Records for processing
····················
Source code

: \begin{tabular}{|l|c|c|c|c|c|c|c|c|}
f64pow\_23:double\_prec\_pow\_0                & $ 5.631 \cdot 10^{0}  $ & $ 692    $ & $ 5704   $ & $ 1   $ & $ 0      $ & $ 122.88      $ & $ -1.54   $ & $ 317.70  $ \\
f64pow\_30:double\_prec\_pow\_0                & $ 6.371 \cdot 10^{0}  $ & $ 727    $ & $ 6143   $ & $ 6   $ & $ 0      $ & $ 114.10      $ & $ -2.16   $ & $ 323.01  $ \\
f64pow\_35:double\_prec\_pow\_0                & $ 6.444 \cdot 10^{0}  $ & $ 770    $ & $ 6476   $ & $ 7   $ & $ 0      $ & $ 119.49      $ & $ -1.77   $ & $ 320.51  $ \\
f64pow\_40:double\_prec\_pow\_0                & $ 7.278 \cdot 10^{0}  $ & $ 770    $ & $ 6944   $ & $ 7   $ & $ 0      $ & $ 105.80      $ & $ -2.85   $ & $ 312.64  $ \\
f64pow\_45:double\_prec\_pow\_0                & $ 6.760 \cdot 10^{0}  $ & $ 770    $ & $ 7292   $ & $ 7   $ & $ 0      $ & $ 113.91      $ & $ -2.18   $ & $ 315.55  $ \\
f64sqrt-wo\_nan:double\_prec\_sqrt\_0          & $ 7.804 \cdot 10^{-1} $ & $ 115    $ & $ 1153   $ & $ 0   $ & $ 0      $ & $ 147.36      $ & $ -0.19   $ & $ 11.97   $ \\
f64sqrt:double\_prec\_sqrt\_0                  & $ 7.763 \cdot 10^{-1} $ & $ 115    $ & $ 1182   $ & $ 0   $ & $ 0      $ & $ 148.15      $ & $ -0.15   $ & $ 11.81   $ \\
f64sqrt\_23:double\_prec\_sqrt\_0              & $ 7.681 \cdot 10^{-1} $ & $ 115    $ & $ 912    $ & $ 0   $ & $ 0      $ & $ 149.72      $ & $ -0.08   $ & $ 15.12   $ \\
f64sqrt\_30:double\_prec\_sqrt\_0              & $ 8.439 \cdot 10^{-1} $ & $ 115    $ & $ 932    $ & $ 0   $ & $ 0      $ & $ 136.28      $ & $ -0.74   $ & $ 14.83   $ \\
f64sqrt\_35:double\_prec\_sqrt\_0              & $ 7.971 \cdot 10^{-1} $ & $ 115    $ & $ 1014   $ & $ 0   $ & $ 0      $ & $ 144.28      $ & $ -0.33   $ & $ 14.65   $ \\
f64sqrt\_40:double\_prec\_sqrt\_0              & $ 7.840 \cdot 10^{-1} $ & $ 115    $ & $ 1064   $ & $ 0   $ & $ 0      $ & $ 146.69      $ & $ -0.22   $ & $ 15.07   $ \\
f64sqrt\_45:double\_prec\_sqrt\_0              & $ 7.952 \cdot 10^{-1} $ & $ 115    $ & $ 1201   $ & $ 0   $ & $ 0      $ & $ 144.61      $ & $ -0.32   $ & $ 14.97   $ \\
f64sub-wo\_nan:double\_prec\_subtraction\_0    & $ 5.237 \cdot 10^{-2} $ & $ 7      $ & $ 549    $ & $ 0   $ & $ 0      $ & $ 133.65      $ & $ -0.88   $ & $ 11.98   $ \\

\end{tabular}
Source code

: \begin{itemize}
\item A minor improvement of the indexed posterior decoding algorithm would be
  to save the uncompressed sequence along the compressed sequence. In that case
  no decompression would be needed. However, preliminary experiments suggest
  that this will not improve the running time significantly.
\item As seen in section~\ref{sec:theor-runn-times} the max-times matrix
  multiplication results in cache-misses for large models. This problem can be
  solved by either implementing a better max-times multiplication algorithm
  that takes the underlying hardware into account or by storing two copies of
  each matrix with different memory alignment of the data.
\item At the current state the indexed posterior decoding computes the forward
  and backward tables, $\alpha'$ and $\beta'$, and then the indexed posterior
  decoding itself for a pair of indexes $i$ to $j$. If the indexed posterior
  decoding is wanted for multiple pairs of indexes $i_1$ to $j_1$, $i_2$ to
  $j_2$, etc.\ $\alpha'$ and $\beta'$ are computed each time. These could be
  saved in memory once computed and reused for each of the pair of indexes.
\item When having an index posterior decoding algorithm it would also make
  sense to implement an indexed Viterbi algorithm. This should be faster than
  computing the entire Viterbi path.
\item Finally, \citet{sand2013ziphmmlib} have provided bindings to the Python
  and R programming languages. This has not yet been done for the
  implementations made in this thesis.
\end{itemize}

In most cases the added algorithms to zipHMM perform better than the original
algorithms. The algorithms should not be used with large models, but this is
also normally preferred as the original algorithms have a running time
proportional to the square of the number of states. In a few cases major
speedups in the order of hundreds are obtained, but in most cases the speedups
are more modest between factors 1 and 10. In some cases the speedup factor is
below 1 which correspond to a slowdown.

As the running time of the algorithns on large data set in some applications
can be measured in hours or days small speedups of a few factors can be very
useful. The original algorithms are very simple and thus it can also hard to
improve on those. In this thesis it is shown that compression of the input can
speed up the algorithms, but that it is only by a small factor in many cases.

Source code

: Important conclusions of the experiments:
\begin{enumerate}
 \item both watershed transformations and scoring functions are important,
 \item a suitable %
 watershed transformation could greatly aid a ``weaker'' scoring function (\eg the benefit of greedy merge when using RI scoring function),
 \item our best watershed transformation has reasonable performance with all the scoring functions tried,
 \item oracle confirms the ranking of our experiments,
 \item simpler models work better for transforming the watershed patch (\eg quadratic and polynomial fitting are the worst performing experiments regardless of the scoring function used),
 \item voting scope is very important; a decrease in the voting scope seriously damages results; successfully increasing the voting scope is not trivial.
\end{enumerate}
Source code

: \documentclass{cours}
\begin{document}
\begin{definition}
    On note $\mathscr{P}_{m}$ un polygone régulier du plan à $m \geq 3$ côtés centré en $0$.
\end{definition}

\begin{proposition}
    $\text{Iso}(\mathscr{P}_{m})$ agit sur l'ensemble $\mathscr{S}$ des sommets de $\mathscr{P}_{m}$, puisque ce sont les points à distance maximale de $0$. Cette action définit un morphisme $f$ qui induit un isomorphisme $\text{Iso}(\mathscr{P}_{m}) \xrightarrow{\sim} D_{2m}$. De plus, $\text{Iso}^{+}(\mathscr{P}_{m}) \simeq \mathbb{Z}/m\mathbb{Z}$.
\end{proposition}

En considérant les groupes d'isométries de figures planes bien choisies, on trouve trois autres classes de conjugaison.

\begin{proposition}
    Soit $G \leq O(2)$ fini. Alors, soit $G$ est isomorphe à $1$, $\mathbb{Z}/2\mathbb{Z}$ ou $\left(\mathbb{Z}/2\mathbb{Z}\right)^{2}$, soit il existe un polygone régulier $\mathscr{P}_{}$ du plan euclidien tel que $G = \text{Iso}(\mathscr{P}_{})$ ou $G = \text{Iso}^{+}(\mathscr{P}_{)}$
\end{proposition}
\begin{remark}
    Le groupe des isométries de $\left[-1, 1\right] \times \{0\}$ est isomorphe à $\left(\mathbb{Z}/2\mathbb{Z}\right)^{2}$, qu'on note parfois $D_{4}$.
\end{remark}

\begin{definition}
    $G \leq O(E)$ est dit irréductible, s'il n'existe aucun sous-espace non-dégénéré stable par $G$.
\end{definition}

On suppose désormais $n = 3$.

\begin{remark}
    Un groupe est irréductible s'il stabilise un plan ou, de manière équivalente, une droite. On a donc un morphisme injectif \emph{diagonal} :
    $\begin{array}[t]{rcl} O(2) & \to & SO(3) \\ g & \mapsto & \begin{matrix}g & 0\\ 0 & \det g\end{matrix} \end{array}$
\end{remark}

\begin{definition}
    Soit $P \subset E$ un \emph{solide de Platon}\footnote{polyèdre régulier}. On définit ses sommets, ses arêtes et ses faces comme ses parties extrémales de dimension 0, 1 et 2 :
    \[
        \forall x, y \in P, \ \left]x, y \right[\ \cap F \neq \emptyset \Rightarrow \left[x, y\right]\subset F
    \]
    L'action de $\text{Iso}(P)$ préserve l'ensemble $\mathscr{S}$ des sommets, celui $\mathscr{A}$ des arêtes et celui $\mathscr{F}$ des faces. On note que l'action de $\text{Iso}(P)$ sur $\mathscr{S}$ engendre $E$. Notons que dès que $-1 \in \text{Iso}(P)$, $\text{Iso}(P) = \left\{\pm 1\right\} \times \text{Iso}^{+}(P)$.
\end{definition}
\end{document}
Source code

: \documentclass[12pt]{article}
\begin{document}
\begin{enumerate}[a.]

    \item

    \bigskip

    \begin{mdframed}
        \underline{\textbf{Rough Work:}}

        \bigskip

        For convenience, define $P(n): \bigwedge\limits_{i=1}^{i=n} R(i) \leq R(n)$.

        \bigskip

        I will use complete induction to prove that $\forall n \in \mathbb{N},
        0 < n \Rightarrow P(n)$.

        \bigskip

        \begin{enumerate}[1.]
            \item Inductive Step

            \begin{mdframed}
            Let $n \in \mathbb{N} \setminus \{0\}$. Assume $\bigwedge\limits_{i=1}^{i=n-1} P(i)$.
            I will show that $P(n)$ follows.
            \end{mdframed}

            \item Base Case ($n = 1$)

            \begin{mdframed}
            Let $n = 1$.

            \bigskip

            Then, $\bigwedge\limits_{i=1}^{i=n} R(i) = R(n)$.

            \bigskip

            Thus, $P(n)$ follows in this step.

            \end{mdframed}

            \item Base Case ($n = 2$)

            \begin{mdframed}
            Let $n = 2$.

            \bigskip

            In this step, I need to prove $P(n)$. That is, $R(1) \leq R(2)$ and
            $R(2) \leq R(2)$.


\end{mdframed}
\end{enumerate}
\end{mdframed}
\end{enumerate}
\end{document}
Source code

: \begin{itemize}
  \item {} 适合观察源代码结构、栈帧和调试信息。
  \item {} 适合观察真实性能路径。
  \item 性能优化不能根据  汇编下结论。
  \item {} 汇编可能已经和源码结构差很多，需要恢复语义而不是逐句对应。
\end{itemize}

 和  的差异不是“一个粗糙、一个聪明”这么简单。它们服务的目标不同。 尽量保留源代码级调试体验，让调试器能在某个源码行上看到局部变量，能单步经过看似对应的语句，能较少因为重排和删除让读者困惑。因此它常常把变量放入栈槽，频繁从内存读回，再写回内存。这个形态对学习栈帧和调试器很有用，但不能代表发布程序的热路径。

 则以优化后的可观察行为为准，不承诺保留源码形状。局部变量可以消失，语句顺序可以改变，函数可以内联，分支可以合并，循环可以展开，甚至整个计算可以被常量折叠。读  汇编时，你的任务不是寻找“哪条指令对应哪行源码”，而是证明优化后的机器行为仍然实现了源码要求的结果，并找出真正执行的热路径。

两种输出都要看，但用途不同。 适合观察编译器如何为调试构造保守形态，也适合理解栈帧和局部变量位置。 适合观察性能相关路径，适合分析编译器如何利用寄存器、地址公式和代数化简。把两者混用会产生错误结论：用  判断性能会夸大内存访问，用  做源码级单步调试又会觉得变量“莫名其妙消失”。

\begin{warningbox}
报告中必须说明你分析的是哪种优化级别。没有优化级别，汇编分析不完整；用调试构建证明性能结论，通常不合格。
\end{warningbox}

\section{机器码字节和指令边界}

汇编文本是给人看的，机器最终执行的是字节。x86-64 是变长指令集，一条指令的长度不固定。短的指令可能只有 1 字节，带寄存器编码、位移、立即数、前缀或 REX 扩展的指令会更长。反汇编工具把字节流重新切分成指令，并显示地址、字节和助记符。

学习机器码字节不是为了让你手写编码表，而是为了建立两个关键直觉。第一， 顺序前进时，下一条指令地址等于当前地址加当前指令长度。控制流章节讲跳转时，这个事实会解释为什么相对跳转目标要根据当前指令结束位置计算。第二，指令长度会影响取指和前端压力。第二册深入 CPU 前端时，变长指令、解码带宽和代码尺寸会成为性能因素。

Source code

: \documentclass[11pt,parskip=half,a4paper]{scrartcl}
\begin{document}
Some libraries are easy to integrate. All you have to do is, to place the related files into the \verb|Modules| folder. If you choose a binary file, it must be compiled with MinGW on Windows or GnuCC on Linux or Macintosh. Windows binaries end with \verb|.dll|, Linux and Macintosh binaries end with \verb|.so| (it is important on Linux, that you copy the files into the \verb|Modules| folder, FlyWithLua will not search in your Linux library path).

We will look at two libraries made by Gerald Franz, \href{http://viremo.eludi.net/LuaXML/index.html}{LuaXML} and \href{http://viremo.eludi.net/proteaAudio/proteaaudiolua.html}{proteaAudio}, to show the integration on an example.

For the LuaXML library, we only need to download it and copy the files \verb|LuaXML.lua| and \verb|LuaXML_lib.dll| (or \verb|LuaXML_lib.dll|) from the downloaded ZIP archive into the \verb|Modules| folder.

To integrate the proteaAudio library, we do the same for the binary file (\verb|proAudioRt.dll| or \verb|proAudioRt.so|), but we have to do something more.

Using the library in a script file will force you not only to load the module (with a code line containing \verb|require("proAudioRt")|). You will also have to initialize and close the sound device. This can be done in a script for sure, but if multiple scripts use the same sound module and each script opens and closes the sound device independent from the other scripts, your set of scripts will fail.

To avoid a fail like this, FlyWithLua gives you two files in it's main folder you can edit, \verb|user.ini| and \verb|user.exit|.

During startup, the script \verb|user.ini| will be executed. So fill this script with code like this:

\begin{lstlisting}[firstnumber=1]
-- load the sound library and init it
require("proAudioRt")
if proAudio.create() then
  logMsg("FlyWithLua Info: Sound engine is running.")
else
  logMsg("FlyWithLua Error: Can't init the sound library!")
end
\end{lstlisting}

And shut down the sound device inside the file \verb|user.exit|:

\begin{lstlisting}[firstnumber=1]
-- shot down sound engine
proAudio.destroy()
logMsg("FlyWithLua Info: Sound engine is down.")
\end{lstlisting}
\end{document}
····················
To do
Within the listing above, the range opens at the line with "algorithm would be" and closes at the line with "multiplication results in". Reproduce exactly the lines of that range, including both ends.

Output for this exercise
\item A minor improvement of the indexed posterior decoding algorithm would be
  to save the uncompressed sequence along the compressed sequence. In that case
  no decompression would be needed. However, preliminary experiments suggest
  that this will not improve the running time significantly.
\item As seen in section~\ref{sec:theor-runn-times} the max-times matrix
  multiplication results in cache-misses for large models. This problem can be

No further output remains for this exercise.